The Lebanese Army has admitted live bullets was fired into the air as a dispersal method, but the organisation maintains live ammunition was never shot at protesters. Haydar, however, says some military personnel “were directing their guns straight at us”.

Two protesters MEMO spoke to also say 26-year-old Fawaz Faoud Samman was shot in the thigh with live ammunition. They allege Samman was taken to the Islamic Charitable Hospital, backed by MP Karami, where he was left for 90 minutes on a hospital cart and allowed to bleed to death.
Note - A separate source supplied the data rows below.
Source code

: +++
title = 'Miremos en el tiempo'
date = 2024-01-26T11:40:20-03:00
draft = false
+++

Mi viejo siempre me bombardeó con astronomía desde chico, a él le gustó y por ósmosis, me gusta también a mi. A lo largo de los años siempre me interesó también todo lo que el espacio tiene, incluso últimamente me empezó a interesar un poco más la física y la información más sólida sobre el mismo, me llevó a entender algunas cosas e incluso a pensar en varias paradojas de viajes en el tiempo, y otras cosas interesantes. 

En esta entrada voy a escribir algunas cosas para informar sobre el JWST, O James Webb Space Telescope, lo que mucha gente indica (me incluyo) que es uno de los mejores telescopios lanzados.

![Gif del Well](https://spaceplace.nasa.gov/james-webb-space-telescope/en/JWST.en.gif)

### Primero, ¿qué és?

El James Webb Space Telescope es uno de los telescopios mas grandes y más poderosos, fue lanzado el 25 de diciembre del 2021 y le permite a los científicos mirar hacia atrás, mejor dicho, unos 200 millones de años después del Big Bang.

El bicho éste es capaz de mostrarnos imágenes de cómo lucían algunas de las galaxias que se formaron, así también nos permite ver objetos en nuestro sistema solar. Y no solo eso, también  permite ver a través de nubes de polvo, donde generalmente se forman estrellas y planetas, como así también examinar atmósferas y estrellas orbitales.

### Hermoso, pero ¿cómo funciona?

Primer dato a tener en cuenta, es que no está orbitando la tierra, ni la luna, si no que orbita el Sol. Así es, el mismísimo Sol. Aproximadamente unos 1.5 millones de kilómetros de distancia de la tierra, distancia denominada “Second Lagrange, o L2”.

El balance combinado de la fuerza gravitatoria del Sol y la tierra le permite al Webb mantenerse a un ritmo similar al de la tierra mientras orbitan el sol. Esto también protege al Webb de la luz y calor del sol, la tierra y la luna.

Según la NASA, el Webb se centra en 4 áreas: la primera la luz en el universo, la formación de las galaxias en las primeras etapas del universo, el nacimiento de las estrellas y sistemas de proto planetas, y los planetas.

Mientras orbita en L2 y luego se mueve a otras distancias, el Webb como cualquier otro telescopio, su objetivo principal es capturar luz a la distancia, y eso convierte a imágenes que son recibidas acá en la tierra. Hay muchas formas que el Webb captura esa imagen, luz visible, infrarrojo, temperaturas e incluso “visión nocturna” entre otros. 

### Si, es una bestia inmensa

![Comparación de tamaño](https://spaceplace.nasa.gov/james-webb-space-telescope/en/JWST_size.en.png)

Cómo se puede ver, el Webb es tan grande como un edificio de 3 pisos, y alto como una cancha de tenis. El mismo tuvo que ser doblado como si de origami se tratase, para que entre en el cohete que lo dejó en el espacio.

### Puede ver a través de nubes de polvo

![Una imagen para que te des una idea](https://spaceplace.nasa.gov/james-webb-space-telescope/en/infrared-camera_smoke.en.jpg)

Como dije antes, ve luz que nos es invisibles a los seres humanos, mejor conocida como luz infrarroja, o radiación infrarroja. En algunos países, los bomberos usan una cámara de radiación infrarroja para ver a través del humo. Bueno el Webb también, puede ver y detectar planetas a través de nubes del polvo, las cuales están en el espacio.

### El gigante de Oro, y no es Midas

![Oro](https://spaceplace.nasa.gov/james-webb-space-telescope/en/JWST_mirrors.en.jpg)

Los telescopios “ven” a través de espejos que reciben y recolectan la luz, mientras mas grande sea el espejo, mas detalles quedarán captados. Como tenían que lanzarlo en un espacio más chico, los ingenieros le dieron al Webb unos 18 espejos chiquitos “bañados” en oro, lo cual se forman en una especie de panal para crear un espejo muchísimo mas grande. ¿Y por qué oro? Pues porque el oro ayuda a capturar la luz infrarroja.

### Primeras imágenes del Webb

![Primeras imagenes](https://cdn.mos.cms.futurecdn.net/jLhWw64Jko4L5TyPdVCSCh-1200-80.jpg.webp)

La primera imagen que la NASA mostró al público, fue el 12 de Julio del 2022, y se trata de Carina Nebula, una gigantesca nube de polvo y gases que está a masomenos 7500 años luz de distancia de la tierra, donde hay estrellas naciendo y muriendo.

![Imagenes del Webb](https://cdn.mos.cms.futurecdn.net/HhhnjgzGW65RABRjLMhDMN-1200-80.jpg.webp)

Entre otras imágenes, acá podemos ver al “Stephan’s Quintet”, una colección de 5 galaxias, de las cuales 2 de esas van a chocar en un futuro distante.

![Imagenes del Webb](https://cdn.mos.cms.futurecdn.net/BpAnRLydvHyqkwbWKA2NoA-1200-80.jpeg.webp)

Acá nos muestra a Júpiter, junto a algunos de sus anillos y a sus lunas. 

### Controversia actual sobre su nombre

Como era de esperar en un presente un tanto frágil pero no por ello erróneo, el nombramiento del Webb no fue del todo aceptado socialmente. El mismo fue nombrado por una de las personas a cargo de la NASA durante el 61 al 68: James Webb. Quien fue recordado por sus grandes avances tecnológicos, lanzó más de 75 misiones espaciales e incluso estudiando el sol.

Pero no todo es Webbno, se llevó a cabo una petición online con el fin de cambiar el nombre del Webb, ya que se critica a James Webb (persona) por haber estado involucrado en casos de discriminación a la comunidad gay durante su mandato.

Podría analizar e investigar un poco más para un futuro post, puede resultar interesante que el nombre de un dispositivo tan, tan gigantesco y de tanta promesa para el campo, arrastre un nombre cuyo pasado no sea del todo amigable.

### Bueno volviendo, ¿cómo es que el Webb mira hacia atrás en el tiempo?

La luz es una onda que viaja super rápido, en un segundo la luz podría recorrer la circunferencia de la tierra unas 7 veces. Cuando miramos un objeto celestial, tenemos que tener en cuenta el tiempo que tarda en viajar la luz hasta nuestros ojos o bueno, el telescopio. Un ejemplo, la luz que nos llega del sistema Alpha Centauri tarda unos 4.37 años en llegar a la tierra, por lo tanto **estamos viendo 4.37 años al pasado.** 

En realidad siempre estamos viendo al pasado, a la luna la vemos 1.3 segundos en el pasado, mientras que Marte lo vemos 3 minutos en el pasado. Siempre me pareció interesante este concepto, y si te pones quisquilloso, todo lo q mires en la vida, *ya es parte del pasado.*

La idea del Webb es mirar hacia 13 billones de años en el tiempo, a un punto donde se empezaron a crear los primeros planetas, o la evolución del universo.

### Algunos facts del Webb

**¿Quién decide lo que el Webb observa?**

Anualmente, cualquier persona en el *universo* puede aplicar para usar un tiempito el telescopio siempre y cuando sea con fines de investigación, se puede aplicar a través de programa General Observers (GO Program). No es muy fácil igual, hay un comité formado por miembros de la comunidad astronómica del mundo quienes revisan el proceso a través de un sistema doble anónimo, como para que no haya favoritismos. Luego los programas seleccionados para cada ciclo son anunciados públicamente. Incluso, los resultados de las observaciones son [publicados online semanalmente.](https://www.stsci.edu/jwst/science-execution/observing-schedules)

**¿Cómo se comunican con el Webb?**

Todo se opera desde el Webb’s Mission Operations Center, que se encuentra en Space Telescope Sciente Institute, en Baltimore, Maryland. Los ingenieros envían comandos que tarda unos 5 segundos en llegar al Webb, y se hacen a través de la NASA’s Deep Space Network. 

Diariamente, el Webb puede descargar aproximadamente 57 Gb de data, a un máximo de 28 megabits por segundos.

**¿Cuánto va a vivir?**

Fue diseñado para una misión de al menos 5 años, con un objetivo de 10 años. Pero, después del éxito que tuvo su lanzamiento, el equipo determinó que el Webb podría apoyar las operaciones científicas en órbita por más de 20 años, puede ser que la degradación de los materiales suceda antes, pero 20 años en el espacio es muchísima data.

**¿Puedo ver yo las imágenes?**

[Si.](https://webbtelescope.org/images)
When approached for comment, the Embassy of Lebanon in the UK said the government “[respects] the right to peaceful protest and protection of public and private properties” but failed to address the unlawful use of force by the Lebanese Army.

Lebanese army soldiers advance as protesters throw stones amid overnight confrontations in Lebanon's northern city of Tripoli on April 28, 2020, [IBRAHIM CHALHOUB/AFP via Getty Images]

Lebanese army soldiers advance as protesters throw stones amid overnight confrontations in Lebanon’s northern city of Tripoli on April 28, 2020, [IBRAHIM CHALHOUB/AFP via Getty Images]

The Lebanese Ministry of Defence, Internal Security Forces, Army and Ministry of the Interior did not respond to requests for comment.

Tripoli has long been seen as a city of conflict, a symbol of Lebanon’s divisions between religion, sect, nationality, those who support Syria’s Bashar Al-Assad and those who ardently oppose him. Six months of cross-societal protests have washed away that image, leaving protesters shocked by the Army’s use of force.

Jean-Georges Prince, a protester who was severely injured when he was shot at close range in the face with a rubber bullet in January, says the violence was “catastrophic”.

“It was shocking for protesters in different areas, in all areas actually, to know that a hungry protester could actually get shot by the army simply for saying I’m hungry and I need money, I need to eat, I need a semblance of a life.”